As a general rule, when parsing sheets in Atomica, content is split into ‘tables’ separated by blank lines. Once a blank row is reached, the table is considered complete, and further rows in the sheet will be grouped into a new table. The rows corresponding to each table are passed to the constructor for the relevant object being constructed. Therefore

  1. The parsing of the spreadsheet into rectangular tables is handed by excel.py:read_tables()

  2. The parsing of the rectangular tables into objects (such as TimeDependentValuesEntry) are handled by those specific classes. Methods such as TimeDependentValuesEntry.from_rows() accept as input the rows parsed by read_tables()
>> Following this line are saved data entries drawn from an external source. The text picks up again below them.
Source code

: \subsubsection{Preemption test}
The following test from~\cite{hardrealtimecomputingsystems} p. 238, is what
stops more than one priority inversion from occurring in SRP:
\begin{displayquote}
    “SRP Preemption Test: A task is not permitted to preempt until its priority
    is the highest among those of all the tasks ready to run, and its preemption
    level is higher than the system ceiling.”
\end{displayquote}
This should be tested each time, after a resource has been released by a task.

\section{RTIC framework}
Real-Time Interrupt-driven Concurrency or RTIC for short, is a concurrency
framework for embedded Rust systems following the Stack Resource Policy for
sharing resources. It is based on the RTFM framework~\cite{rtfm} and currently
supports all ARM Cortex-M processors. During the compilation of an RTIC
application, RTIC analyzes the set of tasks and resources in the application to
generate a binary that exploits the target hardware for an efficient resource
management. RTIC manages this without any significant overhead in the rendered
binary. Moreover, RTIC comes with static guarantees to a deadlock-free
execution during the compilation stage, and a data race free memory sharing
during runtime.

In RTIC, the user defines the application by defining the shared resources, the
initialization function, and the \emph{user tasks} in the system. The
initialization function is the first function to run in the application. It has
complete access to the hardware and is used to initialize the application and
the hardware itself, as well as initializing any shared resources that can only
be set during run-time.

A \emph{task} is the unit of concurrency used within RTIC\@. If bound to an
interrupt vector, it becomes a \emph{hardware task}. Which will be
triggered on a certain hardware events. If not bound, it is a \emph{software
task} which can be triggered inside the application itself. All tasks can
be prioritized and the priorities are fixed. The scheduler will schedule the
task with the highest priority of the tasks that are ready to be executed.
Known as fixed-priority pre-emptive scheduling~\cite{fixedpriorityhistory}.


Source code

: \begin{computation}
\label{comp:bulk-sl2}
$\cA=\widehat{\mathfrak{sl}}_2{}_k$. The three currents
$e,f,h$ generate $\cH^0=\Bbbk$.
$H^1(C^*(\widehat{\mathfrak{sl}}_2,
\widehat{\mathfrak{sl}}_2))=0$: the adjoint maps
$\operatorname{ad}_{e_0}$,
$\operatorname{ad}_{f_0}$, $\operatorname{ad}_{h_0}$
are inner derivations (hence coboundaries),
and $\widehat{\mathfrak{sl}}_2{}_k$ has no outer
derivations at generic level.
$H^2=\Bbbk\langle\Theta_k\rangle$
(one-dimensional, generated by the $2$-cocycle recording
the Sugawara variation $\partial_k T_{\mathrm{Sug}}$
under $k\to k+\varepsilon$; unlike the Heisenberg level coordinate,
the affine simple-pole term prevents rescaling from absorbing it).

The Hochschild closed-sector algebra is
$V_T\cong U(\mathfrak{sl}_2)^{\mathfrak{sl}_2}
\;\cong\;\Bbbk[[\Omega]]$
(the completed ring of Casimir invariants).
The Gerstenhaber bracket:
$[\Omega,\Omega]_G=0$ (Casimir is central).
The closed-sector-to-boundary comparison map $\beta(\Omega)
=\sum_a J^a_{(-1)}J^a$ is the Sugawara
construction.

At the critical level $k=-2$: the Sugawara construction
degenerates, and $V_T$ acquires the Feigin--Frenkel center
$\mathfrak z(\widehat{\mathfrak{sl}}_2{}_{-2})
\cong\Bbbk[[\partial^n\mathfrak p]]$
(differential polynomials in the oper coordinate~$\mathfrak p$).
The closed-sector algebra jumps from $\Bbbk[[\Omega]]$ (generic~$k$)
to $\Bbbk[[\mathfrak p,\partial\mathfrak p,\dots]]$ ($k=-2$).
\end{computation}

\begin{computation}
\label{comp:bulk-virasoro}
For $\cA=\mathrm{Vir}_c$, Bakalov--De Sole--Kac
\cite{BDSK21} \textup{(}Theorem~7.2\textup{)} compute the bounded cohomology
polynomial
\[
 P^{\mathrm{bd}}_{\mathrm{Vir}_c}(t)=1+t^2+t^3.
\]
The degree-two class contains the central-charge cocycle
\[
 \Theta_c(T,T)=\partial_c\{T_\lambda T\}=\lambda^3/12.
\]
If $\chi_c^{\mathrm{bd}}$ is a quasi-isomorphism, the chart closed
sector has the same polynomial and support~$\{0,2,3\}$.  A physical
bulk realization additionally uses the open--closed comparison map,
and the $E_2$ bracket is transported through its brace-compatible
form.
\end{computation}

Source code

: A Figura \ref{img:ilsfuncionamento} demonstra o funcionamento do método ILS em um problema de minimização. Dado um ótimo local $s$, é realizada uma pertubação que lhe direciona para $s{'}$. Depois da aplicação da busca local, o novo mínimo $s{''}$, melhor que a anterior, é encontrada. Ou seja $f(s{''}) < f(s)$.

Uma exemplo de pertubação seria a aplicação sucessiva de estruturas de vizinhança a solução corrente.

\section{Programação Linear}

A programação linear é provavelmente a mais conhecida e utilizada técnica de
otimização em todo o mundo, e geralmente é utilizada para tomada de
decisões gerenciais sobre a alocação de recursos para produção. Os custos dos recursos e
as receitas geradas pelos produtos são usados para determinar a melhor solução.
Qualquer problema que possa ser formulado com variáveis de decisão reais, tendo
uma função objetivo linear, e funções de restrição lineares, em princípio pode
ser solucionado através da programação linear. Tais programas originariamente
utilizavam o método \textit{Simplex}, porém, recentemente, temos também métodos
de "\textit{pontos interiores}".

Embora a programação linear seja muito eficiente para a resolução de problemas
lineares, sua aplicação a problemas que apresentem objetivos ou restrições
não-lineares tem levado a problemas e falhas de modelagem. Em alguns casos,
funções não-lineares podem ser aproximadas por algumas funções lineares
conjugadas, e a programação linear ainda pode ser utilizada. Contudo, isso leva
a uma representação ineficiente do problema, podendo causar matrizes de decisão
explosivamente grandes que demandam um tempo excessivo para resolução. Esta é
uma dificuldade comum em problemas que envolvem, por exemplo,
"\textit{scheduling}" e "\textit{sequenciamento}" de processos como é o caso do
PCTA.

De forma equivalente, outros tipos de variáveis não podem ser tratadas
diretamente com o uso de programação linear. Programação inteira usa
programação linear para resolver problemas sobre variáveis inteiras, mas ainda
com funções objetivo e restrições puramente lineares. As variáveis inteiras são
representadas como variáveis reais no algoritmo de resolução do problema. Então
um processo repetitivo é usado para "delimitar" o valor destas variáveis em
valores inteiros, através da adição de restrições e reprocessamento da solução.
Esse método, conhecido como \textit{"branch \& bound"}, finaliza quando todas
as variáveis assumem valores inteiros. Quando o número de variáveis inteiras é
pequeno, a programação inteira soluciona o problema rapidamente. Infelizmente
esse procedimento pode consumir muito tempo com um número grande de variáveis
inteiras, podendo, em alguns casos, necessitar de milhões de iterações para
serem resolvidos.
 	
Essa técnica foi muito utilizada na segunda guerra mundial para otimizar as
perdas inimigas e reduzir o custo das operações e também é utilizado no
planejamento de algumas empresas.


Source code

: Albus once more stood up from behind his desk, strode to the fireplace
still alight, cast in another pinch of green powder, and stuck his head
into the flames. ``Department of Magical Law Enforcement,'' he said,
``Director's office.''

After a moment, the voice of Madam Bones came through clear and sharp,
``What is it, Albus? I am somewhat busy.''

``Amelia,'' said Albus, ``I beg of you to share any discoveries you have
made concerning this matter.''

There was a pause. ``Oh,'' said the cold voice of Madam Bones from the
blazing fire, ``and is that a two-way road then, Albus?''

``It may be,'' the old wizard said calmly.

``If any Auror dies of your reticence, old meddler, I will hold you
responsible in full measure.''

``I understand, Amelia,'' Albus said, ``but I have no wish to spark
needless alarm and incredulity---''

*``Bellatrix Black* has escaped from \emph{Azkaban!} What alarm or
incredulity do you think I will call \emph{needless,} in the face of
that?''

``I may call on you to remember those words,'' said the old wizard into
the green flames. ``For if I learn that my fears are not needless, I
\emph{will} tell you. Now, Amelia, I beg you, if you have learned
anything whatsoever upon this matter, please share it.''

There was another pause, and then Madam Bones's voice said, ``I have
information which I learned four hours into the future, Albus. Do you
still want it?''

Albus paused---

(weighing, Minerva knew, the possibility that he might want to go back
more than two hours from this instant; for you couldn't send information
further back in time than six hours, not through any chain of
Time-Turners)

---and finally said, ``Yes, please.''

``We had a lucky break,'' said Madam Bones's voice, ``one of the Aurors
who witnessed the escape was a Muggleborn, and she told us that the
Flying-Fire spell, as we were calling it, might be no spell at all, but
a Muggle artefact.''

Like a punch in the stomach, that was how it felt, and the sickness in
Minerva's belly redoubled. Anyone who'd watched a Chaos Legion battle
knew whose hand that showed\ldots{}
The number of columns present in each table is determined by openpyxl and generally spans the entire range of columns containing values in the workbook. The number of rows in the sheet is determined by openpyxl and spans the entire range of rows containing values in the workbook. Within this range of rows, tables are identified by ‘blank’ lines. A special keyword ‘#ignore’ can be used to control parsing of the rows. This keyword behaves in the following ways depending on the position in the row:

  1. If the first cell in the first column contains ‘#ignore’ then the row will be skipped entirely. For this purpose, it is equivalent to deleting the row from Excel. The skipped row is NOT treated as a blank row, and will not interrupt parsing the table

  2. If the row starts with blank cell(s), and then ‘#ignore’ is the first value encountered, it will skip the row AND terminate parsing the table. The entire row is treated as blank for this purpose

  3. If the row starts with content, the row will be retained regardless of whether or not ‘#ignore’ subsequently appears in the row. In that case, ‘#ignore’ will be retained in the table and handled by the code consuming the table

Frameworks

For framework files, within each row, if a ‘#ignore’ is encountered, no further content in the row will be parsed. This is implemented via excel.py:read_dataframes(). Typically, the tabular structure of framework files lends itself to skipping entire rows by placing ‘#ignore’ at the start of the row, so it is anticipated that more advanced usage of ‘#ignore’ in framework files would not be a common use case.

Databooks

TimeDependentConnections

For transfers and interactions, there are three tables that are ready by each TimeDependentConnections instance.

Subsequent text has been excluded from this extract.